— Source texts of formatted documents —
%%
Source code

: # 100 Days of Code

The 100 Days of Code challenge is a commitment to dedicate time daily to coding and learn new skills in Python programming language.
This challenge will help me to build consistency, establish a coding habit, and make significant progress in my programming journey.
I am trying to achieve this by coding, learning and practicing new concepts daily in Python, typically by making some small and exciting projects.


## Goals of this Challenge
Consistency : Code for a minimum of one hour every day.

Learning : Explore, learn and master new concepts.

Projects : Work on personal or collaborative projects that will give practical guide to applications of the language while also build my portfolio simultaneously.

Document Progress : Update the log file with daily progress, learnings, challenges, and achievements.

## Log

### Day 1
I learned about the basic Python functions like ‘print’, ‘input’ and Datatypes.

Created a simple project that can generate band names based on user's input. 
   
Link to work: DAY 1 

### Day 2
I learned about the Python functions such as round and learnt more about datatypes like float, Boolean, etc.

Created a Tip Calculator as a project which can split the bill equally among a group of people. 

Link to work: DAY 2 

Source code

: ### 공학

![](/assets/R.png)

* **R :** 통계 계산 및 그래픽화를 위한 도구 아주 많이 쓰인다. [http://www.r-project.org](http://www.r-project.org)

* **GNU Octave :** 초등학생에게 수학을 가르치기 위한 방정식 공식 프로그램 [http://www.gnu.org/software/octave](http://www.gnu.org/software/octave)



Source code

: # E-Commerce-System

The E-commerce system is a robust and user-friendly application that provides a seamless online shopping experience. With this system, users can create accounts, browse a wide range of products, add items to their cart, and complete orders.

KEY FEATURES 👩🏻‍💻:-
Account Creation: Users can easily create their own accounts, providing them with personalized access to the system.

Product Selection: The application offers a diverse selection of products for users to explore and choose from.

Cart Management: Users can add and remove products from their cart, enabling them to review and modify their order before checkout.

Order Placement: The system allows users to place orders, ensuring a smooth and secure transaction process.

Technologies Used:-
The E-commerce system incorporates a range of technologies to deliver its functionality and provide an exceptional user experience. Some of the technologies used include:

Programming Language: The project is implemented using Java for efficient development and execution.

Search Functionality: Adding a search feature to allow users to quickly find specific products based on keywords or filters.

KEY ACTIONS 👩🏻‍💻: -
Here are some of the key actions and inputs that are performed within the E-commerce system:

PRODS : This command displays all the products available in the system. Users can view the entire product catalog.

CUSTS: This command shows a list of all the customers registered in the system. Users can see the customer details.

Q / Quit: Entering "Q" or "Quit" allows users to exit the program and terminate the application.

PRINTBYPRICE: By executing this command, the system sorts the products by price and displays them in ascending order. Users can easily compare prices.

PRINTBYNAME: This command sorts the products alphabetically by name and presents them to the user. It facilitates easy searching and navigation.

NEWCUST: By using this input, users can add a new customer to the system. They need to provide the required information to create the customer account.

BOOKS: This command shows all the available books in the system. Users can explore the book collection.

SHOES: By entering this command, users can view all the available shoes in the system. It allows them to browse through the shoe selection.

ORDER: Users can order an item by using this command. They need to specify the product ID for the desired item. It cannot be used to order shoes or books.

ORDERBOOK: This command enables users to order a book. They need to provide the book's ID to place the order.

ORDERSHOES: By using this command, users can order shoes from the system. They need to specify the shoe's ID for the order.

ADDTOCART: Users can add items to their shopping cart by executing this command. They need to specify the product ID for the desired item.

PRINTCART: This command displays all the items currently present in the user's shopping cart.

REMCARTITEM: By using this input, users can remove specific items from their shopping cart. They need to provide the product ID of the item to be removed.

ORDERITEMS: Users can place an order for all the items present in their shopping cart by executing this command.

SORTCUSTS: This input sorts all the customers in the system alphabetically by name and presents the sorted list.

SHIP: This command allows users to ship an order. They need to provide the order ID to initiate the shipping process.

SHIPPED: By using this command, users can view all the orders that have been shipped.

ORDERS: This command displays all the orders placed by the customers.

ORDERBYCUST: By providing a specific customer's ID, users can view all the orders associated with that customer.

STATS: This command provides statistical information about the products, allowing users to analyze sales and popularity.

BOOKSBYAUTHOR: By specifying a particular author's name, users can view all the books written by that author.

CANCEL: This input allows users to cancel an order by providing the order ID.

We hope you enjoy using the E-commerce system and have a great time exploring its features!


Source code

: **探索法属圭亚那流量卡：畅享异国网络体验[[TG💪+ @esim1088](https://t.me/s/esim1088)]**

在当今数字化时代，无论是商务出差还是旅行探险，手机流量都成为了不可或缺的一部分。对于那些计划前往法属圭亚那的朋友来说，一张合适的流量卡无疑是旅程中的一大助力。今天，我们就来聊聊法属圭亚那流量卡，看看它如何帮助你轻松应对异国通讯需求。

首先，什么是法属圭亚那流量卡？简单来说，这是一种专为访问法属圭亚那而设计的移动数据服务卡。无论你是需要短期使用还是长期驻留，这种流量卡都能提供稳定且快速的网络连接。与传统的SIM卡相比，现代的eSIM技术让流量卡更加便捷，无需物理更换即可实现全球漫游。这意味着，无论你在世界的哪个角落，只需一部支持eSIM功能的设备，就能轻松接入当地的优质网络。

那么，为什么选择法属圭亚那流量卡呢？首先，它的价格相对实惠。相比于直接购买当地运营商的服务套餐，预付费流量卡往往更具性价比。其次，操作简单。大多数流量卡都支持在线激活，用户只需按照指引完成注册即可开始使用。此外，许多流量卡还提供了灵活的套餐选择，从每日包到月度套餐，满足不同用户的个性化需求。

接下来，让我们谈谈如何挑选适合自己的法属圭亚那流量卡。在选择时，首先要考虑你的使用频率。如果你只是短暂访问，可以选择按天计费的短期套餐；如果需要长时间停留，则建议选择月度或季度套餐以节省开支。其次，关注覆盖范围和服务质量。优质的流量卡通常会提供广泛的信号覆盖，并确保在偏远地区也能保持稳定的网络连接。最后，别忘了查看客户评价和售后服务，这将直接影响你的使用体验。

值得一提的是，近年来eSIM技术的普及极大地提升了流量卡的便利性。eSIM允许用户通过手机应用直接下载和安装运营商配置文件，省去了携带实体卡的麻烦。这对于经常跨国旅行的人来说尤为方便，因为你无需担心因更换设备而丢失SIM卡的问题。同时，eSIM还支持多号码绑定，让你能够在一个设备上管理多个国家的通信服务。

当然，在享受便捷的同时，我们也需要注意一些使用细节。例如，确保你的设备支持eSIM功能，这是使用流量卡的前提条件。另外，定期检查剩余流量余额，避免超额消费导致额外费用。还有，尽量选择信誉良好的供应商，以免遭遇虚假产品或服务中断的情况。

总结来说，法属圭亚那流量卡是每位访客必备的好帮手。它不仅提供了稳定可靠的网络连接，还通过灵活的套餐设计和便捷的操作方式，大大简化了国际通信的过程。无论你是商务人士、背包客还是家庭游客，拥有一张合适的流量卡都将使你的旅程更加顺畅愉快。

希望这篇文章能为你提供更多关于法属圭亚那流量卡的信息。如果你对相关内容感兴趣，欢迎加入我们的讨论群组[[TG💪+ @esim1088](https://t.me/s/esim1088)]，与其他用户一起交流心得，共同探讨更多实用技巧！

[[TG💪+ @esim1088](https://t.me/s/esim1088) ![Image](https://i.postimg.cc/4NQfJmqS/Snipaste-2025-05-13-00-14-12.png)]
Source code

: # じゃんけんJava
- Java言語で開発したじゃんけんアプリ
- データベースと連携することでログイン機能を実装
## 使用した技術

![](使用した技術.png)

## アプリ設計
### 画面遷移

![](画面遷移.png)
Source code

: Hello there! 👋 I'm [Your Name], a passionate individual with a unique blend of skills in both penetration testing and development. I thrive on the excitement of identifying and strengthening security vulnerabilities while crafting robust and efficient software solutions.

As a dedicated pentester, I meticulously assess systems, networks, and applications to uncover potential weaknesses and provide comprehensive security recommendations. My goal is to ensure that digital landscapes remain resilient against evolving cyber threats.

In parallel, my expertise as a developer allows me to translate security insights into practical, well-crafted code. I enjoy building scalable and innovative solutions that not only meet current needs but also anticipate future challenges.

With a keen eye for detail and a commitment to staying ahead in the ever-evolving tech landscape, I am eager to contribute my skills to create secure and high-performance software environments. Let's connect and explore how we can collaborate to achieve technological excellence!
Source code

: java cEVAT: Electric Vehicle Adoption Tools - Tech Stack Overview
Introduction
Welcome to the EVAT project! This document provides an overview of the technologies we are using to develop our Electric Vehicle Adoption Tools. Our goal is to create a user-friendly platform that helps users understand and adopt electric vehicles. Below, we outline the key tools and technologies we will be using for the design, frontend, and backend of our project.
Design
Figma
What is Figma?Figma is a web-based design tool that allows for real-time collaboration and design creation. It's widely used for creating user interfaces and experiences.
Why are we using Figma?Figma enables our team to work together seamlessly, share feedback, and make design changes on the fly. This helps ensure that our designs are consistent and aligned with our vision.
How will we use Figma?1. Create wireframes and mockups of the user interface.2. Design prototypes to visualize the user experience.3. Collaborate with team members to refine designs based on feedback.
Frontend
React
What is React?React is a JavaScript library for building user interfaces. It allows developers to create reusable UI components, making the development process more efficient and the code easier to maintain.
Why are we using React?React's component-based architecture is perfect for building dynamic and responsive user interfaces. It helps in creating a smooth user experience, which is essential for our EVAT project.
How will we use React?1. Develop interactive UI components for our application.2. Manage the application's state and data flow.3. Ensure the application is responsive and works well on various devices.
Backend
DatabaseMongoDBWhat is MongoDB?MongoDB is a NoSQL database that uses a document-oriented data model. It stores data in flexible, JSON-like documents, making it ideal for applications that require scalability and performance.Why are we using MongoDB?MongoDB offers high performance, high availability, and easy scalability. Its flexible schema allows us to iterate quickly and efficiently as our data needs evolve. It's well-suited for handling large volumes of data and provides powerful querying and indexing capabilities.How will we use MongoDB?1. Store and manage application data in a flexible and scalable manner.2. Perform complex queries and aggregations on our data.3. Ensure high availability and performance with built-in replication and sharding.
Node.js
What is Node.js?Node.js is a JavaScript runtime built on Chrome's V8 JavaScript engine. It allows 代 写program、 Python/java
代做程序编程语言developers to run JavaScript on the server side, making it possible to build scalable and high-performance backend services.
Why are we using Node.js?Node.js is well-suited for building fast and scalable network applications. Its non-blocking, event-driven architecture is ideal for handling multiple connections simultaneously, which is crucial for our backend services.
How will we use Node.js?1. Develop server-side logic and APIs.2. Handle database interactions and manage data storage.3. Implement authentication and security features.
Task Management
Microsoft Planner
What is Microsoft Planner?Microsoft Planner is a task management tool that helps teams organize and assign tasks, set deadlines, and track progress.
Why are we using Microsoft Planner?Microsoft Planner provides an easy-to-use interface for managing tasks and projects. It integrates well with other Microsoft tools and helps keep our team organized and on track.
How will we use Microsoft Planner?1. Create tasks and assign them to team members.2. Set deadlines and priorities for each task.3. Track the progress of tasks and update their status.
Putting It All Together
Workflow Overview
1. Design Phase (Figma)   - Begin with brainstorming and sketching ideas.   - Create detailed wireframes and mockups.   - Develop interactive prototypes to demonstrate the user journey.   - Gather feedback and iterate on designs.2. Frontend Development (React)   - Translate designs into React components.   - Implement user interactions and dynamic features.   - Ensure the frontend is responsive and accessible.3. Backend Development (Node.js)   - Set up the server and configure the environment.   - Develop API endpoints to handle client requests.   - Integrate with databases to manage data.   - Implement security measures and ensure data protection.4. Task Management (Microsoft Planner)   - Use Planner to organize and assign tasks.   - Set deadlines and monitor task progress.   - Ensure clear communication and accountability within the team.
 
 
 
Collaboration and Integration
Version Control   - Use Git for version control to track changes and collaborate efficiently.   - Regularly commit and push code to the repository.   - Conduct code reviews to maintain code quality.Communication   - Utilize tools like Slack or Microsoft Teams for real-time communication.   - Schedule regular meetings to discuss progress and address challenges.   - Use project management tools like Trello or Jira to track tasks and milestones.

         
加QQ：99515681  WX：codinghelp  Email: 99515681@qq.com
%%
— What is expected —
Please print verbatim each line from the first line of the entries above to the line that contains "This challenge will", inclusive, and nothing more.

— Solution to the problem —
Source code

: # 100 Days of Code

The 100 Days of Code challenge is a commitment to dedicate time daily to coding and learn new skills in Python programming language.
This challenge will help me to build consistency, establish a coding habit, and make significant progress in my programming journey.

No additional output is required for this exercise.